====== MATERIAL FOR THIS EXERCISE
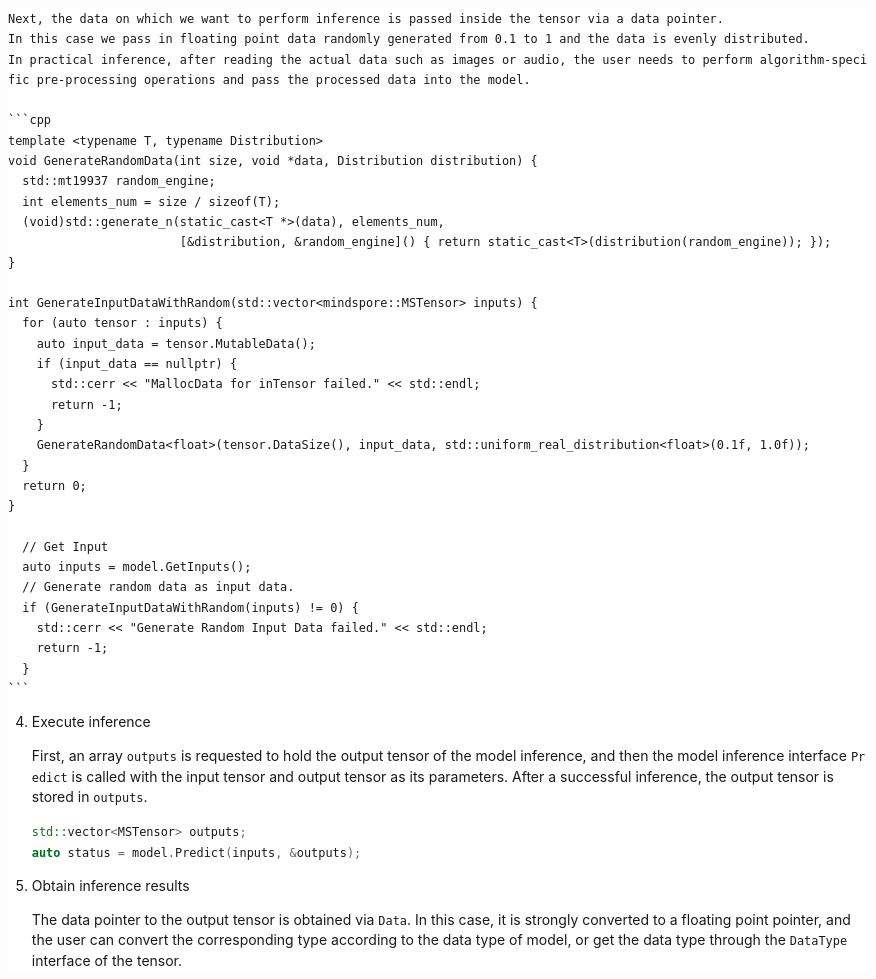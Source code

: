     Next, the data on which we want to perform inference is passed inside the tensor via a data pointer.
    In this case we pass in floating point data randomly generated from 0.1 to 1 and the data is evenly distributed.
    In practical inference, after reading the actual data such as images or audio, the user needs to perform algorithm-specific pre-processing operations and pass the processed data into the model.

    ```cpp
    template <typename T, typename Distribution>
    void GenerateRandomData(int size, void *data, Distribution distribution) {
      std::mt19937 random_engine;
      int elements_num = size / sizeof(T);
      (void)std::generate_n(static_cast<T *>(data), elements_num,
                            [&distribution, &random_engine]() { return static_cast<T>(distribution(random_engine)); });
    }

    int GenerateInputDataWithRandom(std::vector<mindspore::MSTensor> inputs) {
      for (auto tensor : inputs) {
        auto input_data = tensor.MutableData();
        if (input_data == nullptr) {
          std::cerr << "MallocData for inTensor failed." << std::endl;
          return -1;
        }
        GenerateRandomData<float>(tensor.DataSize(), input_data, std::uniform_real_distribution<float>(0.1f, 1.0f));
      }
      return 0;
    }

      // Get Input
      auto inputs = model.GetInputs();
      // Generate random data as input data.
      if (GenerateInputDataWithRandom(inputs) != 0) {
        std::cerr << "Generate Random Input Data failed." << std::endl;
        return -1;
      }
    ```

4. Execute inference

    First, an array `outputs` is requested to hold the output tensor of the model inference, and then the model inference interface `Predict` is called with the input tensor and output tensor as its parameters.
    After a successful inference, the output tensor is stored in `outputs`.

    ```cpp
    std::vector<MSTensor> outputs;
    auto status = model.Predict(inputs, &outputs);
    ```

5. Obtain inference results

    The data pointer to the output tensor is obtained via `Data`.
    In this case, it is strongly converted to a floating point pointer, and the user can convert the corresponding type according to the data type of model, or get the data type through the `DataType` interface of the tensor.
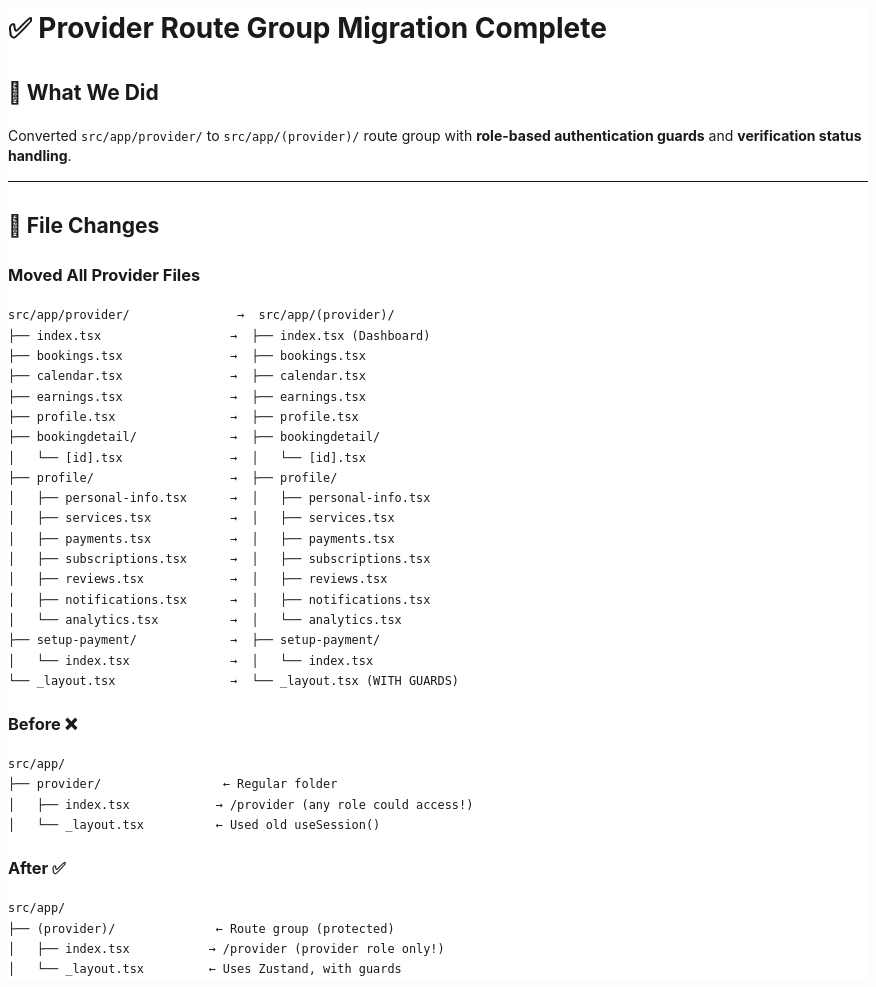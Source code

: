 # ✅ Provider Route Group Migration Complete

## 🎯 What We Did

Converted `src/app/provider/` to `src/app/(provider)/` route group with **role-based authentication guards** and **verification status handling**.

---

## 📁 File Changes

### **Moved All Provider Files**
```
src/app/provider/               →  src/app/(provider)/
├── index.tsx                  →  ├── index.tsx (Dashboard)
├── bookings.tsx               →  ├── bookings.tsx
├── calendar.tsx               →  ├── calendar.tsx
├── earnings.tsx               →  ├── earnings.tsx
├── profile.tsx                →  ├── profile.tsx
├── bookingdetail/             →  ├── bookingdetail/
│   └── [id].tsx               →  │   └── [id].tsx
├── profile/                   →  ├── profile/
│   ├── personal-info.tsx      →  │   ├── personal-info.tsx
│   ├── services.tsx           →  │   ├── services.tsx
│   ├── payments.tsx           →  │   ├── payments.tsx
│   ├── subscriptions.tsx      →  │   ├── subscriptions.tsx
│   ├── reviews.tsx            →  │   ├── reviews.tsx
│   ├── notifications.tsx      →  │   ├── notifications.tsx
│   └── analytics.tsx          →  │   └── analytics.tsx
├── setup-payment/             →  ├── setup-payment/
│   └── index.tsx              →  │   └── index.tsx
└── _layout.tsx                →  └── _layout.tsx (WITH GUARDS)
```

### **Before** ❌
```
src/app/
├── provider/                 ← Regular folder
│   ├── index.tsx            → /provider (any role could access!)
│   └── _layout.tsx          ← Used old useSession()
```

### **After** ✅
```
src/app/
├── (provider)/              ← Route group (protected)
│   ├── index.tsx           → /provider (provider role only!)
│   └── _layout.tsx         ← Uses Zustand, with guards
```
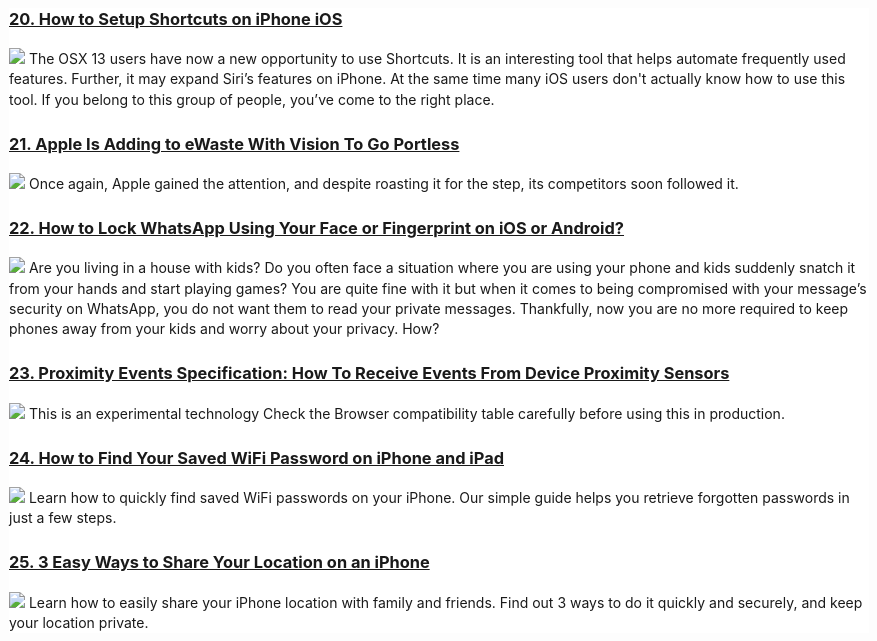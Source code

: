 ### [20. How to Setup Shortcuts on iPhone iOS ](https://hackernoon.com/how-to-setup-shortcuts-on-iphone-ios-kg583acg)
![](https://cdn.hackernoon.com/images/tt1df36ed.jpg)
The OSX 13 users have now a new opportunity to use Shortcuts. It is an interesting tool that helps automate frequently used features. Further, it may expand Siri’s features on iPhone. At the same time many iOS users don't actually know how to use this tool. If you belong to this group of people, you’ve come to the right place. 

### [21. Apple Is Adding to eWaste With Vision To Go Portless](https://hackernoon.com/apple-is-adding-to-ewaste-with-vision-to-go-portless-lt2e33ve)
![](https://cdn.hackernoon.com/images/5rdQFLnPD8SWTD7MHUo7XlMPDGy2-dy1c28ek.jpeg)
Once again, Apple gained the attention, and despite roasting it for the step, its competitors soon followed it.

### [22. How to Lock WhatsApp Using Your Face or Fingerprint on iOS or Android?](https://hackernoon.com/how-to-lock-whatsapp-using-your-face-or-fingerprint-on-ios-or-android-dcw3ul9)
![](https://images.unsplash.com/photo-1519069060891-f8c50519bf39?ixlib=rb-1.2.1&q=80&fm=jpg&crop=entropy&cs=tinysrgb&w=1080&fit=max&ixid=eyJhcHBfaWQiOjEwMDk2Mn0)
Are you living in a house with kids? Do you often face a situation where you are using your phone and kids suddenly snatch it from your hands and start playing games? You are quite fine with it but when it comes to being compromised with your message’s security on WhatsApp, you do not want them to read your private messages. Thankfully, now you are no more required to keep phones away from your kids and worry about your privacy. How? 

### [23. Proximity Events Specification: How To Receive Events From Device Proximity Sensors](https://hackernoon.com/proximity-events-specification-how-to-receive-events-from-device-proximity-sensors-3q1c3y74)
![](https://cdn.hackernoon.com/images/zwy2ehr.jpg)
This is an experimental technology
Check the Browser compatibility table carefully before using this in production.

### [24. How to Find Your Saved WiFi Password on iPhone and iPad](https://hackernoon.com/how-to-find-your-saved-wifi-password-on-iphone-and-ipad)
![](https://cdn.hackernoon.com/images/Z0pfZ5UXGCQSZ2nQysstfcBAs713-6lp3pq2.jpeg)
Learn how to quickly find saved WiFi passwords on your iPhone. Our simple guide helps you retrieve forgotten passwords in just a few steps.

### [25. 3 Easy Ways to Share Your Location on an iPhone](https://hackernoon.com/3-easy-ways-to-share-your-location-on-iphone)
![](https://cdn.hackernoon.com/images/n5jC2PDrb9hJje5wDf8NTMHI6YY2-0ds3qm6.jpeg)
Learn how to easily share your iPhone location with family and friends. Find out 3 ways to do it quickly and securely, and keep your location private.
============
- **YOUR OBJECTIVE**: All that is needed is an exact copy of the entries above, minus the pictures.

- **RESPONSE**:
Source code

:     Next, the data on which we want to perform inference is passed inside the tensor via a data pointer.
    In this case we pass in floating point data randomly generated from 0.1 to 1 and the data is evenly distributed.
    In practical inference, after reading the actual data such as images or audio, the user needs to perform algorithm-specific pre-processing operations and pass the processed data into the model.

    ```cpp
    template <typename T, typename Distribution>
    void GenerateRandomData(int size, void *data, Distribution distribution) {
      std::mt19937 random_engine;
      int elements_num = size / sizeof(T);
      (void)std::generate_n(static_cast<T *>(data), elements_num,
                            [&distribution, &random_engine]() { return static_cast<T>(distribution(random_engine)); });
    }

    int GenerateInputDataWithRandom(std::vector<mindspore::MSTensor> inputs) {
      for (auto tensor : inputs) {
        auto input_data = tensor.MutableData();
        if (input_data == nullptr) {
          std::cerr << "MallocData for inTensor failed." << std::endl;
          return -1;
        }
        GenerateRandomData<float>(tensor.DataSize(), input_data, std::uniform_real_distribution<float>(0.1f, 1.0f));
      }
      return 0;
    }

      // Get Input
      auto inputs = model.GetInputs();
      // Generate random data as input data.
      if (GenerateInputDataWithRandom(inputs) != 0) {
        std::cerr << "Generate Random Input Data failed." << std::endl;
        return -1;
      }
    ```

4. Execute inference

    First, an array `outputs` is requested to hold the output tensor of the model inference, and then the model inference interface `Predict` is called with the input tensor and output tensor as its parameters.
    After a successful inference, the output tensor is stored in `outputs`.

    ```cpp
    std::vector<MSTensor> outputs;
    auto status = model.Predict(inputs, &outputs);
    ```

5. Obtain inference results

    The data pointer to the output tensor is obtained via `Data`.
    In this case, it is strongly converted to a floating point pointer, and the user can convert the corresponding type according to the data type of model, or get the data type through the `DataType` interface of the tensor.
Source code

: # ✅ Provider Route Group Migration Complete

## 🎯 What We Did

Converted `src/app/provider/` to `src/app/(provider)/` route group with **role-based authentication guards** and **verification status handling**.

---

## 📁 File Changes

### **Moved All Provider Files**
```
src/app/provider/               →  src/app/(provider)/
├── index.tsx                  →  ├── index.tsx (Dashboard)
├── bookings.tsx               →  ├── bookings.tsx
├── calendar.tsx               →  ├── calendar.tsx
├── earnings.tsx               →  ├── earnings.tsx
├── profile.tsx                →  ├── profile.tsx
├── bookingdetail/             →  ├── bookingdetail/
│   └── [id].tsx               →  │   └── [id].tsx
├── profile/                   →  ├── profile/
│   ├── personal-info.tsx      →  │   ├── personal-info.tsx
│   ├── services.tsx           →  │   ├── services.tsx
│   ├── payments.tsx           →  │   ├── payments.tsx
│   ├── subscriptions.tsx      →  │   ├── subscriptions.tsx
│   ├── reviews.tsx            →  │   ├── reviews.tsx
│   ├── notifications.tsx      →  │   ├── notifications.tsx
│   └── analytics.tsx          →  │   └── analytics.tsx
├── setup-payment/             →  ├── setup-payment/
│   └── index.tsx              →  │   └── index.tsx
└── _layout.tsx                →  └── _layout.tsx (WITH GUARDS)
```

### **Before** ❌
```
src/app/
├── provider/                 ← Regular folder
│   ├── index.tsx            → /provider (any role could access!)
│   └── _layout.tsx          ← Used old useSession()
```

### **After** ✅
```
src/app/
├── (provider)/              ← Route group (protected)
│   ├── index.tsx           → /provider (provider role only!)
│   └── _layout.tsx         ← Uses Zustand, with guards
```
Source code

: ### [20. How to Setup Shortcuts on iPhone iOS ](https://hackernoon.com/how-to-setup-shortcuts-on-iphone-ios-kg583acg)
![](https://cdn.hackernoon.com/images/tt1df36ed.jpg)
The OSX 13 users have now a new opportunity to use Shortcuts. It is an interesting tool that helps automate frequently used features. Further, it may expand Siri’s features on iPhone. At the same time many iOS users don't actually know how to use this tool. If you belong to this group of people, you’ve come to the right place. 

### [21. Apple Is Adding to eWaste With Vision To Go Portless](https://hackernoon.com/apple-is-adding-to-ewaste-with-vision-to-go-portless-lt2e33ve)
![](https://cdn.hackernoon.com/images/5rdQFLnPD8SWTD7MHUo7XlMPDGy2-dy1c28ek.jpeg)
Once again, Apple gained the attention, and despite roasting it for the step, its competitors soon followed it.

### [22. How to Lock WhatsApp Using Your Face or Fingerprint on iOS or Android?](https://hackernoon.com/how-to-lock-whatsapp-using-your-face-or-fingerprint-on-ios-or-android-dcw3ul9)
![](https://images.unsplash.com/photo-1519069060891-f8c50519bf39?ixlib=rb-1.2.1&q=80&fm=jpg&crop=entropy&cs=tinysrgb&w=1080&fit=max&ixid=eyJhcHBfaWQiOjEwMDk2Mn0)
Are you living in a house with kids? Do you often face a situation where you are using your phone and kids suddenly snatch it from your hands and start playing games? You are quite fine with it but when it comes to being compromised with your message’s security on WhatsApp, you do not want them to read your private messages. Thankfully, now you are no more required to keep phones away from your kids and worry about your privacy. How? 

### [23. Proximity Events Specification: How To Receive Events From Device Proximity Sensors](https://hackernoon.com/proximity-events-specification-how-to-receive-events-from-device-proximity-sensors-3q1c3y74)
![](https://cdn.hackernoon.com/images/zwy2ehr.jpg)
This is an experimental technology
Check the Browser compatibility table carefully before using this in production.

### [24. How to Find Your Saved WiFi Password on iPhone and iPad](https://hackernoon.com/how-to-find-your-saved-wifi-password-on-iphone-and-ipad)
![](https://cdn.hackernoon.com/images/Z0pfZ5UXGCQSZ2nQysstfcBAs713-6lp3pq2.jpeg)
Learn how to quickly find saved WiFi passwords on your iPhone. Our simple guide helps you retrieve forgotten passwords in just a few steps.

### [25. 3 Easy Ways to Share Your Location on an iPhone](https://hackernoon.com/3-easy-ways-to-share-your-location-on-iphone)
![](https://cdn.hackernoon.com/images/n5jC2PDrb9hJje5wDf8NTMHI6YY2-0ds3qm6.jpeg)
Learn how to easily share your iPhone location with family and friends. Find out 3 ways to do it quickly and securely, and keep your location private.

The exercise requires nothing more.